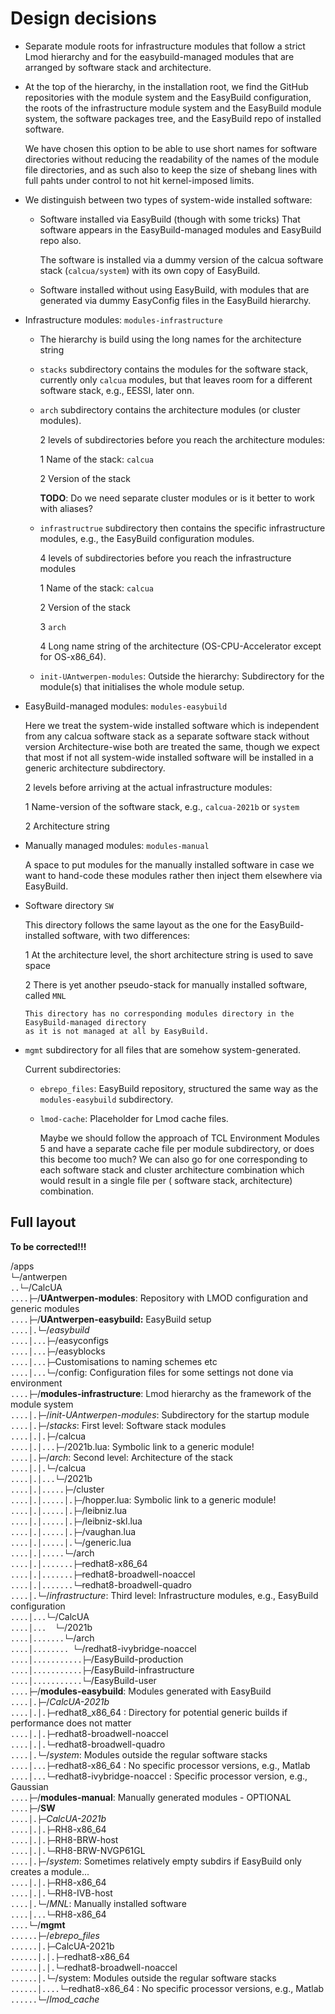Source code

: # Design decisions

-   Separate module roots for infrastructure modules that follow a strict
    Lmod hierarchy and for the easybuild-managed modules that are arranged 
    by software stack and architecture.

-   At the top of the hierarchy, in the installation root, we find the GitHub
    repositories with the module system and the EasyBuild configuration, the roots
    of the infrastructure module system and the EasyBuild module system, the software
    packages tree, and the EasyBuild repo of installed software.

    We have chosen this option to be able to use short names for software directories
    without reducing the readability of the names of the module file directories, and 
    as such also to keep the size of shebang lines with full pahts under control to not
    hit kernel-imposed limits.

-   We distinguish between two types of system-wide installed software:

    -   Software installed via EasyBuild (though with some tricks)  That software appears
        in the EasyBuild-managed modules and EasyBuild repo also.

        The software is installed via a dummy version of the calcua software stack
        (`calcua/system`) with its own copy of EasyBuild.  

    -   Software installed without using EasyBuild, with modules that are generated 
        via dummy EasyConfig files in the EasyBuild hierarchy.

-   Infrastructure modules: `modules-infrastructure`

    -  The hierarchy is build using the long names for the architecture string

    -   `stacks` subdirectory contains the modules for the software stack, currently only
        `calcua` modules, but that leaves room for a different software stack, e.g., EESSI, 
        later onn.

    -   `arch` subdirectory contains the architecture modules (or cluster modules).

        2 levels of subdirectories before you reach the architecture modules:

        1   Name of the stack: `calcua`
  
        2   Version of the stack
       
        **TODO**: Do we need separate cluster modules or is it better to work with aliases?

    -   `infrastructrue` subdirectory then contains the specific infrastructure modules, e.g.,
        the EasyBuild configuration modules.

        4 levels of subdirectories before you reach the infrastructure modules

        1   Name of the stack: `calcua`

        2   Version of the stack

        3   `arch`

        4   Long name string of the architecture (OS-CPU-Accelerator except for OS-x86_64).

    -   `init-UAntwerpen-modules`: Outside the hierarchy: Subdirectory for the module(s) that 
        initialises the whole module setup.


-   EasyBuild-managed modules: `modules-easybuild`

    Here we treat the system-wide installed software which is independent from any calcua software
    stack as a separate software stack without version  Architecture-wise both are treated the same,
    though we expect that most if not all system-wide installed software will be installed in a
    generic architecture subdirectory.

    2 levels before arriving at the actual infrastructure modules:

    1   Name-version of the software stack, e.g., `calcua-2021b` or `system`

    2   Architecture string

-   Manually managed modules: `modules-manual`

    A space to put modules for the manually installed software in case we want to hand-code 
    these modules rather then inject them elsewhere via EasyBuild.

-   Software directory `SW`

    This directory follows the same layout as the one for the EasyBuild-installed software,
    with two differences:

    1   At the architecture level, the short architecture string is used to save space

    2   There is yet another pseudo-stack for manually installed software, called `MNL`  

        This directory has no corresponding modules directory in the EasyBuild-managed directory
        as it is not managed at all by EasyBuild.

-   `mgmt` subdirectory for all files that are somehow system-generated.

    Current subdirectories:

    -   `ebrepo_files`: EasyBuild repository, structured the same way as the `modules-easybuild`
        subdirectory.

    -   `lmod-cache`: Placeholder for Lmod cache files.

        Maybe we should follow the approach of TCL Environment Modules 5 and have a separate cache
        file per module subdirectory, or does this become too much? We can also go for one corresponding to each software stack and cluster architecture combination which would
        result in a single file per ( software stack, architecture) combination.


## Full layout

**To be corrected!!!**

/apps  
`└─`/antwerpen  
`..└─`/CalcUA  
`....├─`/**UAntwerpen-modules**: Repository with LMOD configuration and generic modules  
`....├─`/**UAntwerpen-easybuild:** EasyBuild setup  
`....│.└─`/*easybuild*  
`....│...├─`/easyconfigs  
`....│...├─`/easyblocks  
`....│...├─`Customisations to naming schemes etc   
`....│...└─`/config: Configuration files for some settings not done via environment  
`....├─`/**modules-infrastructure**: Lmod hierarchy as the framework of the module system  
`....│.├─`/*init-UAntwerpen-modules*: Subdirectory for the startup module  
`....│.├─`/*stacks*: First level: Software stack modules  
`....│.│.├─`/calcua  
`....│.│...├─`/2021b.lua: Symbolic link to a generic module!  
`....│.├─`/*arch*: Second level: Architecture of the stack  
`....│.│.└─`/calcua  
`....│.│...└─`/2021b  
`....│.│.....├─`/cluster  
`....│.│.....│.├─`/hopper.lua: Symbolic link to a generic module!  
`....│.│.....│.├─`/leibniz.lua  
`....│.│.....│.├─`/leibniz-skl.lua  
`....│.│.....│.├─`/vaughan.lua  
`....│.│.....│.└─`/generic.lua  
`....│.│.....└─`/arch  
`....│.│.......├─`redhat8-x86_64  
`....│.│.......├─`redhat8-broadwell-noaccel  
`....│.│.......└─`redhat8-broadwell-quadro  
`....│.└─`/*infrastructure*: Third level: Infrastructure modules, e.g., EasyBuild configuration  
`....│...└─`/CalcUA  
`....│...  └─`/2021b  
`....│.......└─`/arch  
`....│........ └─`/redhat8-ivybridge-noaccel  
`....│...........├─`/EasyBuild-production  
`....│...........├─`/EasyBuild-infrastructure  
`....│...........└─`/EasyBuild-user  
`....├─`/**modules-easybuild**: Modules generated with EasyBuild  
`....│.├─`/*CalcUA-2021b*  
`....│.│.├─`redhat8_x86_64 : Directory for potential generic builds if performance does not matter  
`....│.│.├─`redhat8-broadwell-noaccel  
`....│.│.└─`redhat8-broadwell-quadro  
`....│.└─`/*system*: Modules outside the regular software stacks  
`....│...├─`redhat8-x86_64 : No specific processor versions, e.g., Matlab  
`....│...└─`redhat8-ivybridge-noaccel : Specific processor version, e.g., Gaussian  
`....├─`/**modules-manual**: Manually generated modules - OPTIONAL  
`....├─`/**SW**  
`....│.├─`*CalcUA-2021b*  
`....│.│.├─`RH8-x86_64  
`....│.│.├─`RH8-BRW-host  
`....│.│.└─`RH8-BRW-NVGP61GL  
`....│.├─`/*system*: Sometimes relatively empty subdirs if EasyBuild only creates a module...  
`....│.│.├─`RH8-x86_64  
`....│.│.└─`RH8-IVB-host  
`....│.└─`/*MNL*: Manually installed software  
`....│...└─`RH8-x86_64  
`....└─`/**mgmt**  
`......├─`/*ebrepo_files*  
`......│.├─`CalcUA-2021b  
`......│.│.├─`redhat8-x86_64  
`......│.│.└─`redhat8-broadwell-noaccel  
`......│.└─`/system: Modules outside the regular software stacks  
`......│....└─`redhat8-x86_64 : No specific processor versions, e.g., Matlab  
`......└─`/*lmod_cache*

........

* **PROBLEM**
Would you copy, exactly, each line from the start of the listing above through the line with "repositories with the", both ends included, but none of the pictures?

* **FINISHED EXERCISE**
Source code

: # Design decisions

-   Separate module roots for infrastructure modules that follow a strict
    Lmod hierarchy and for the easybuild-managed modules that are arranged 
    by software stack and architecture.

-   At the top of the hierarchy, in the installation root, we find the GitHub
    repositories with the module system and the EasyBuild configuration, the roots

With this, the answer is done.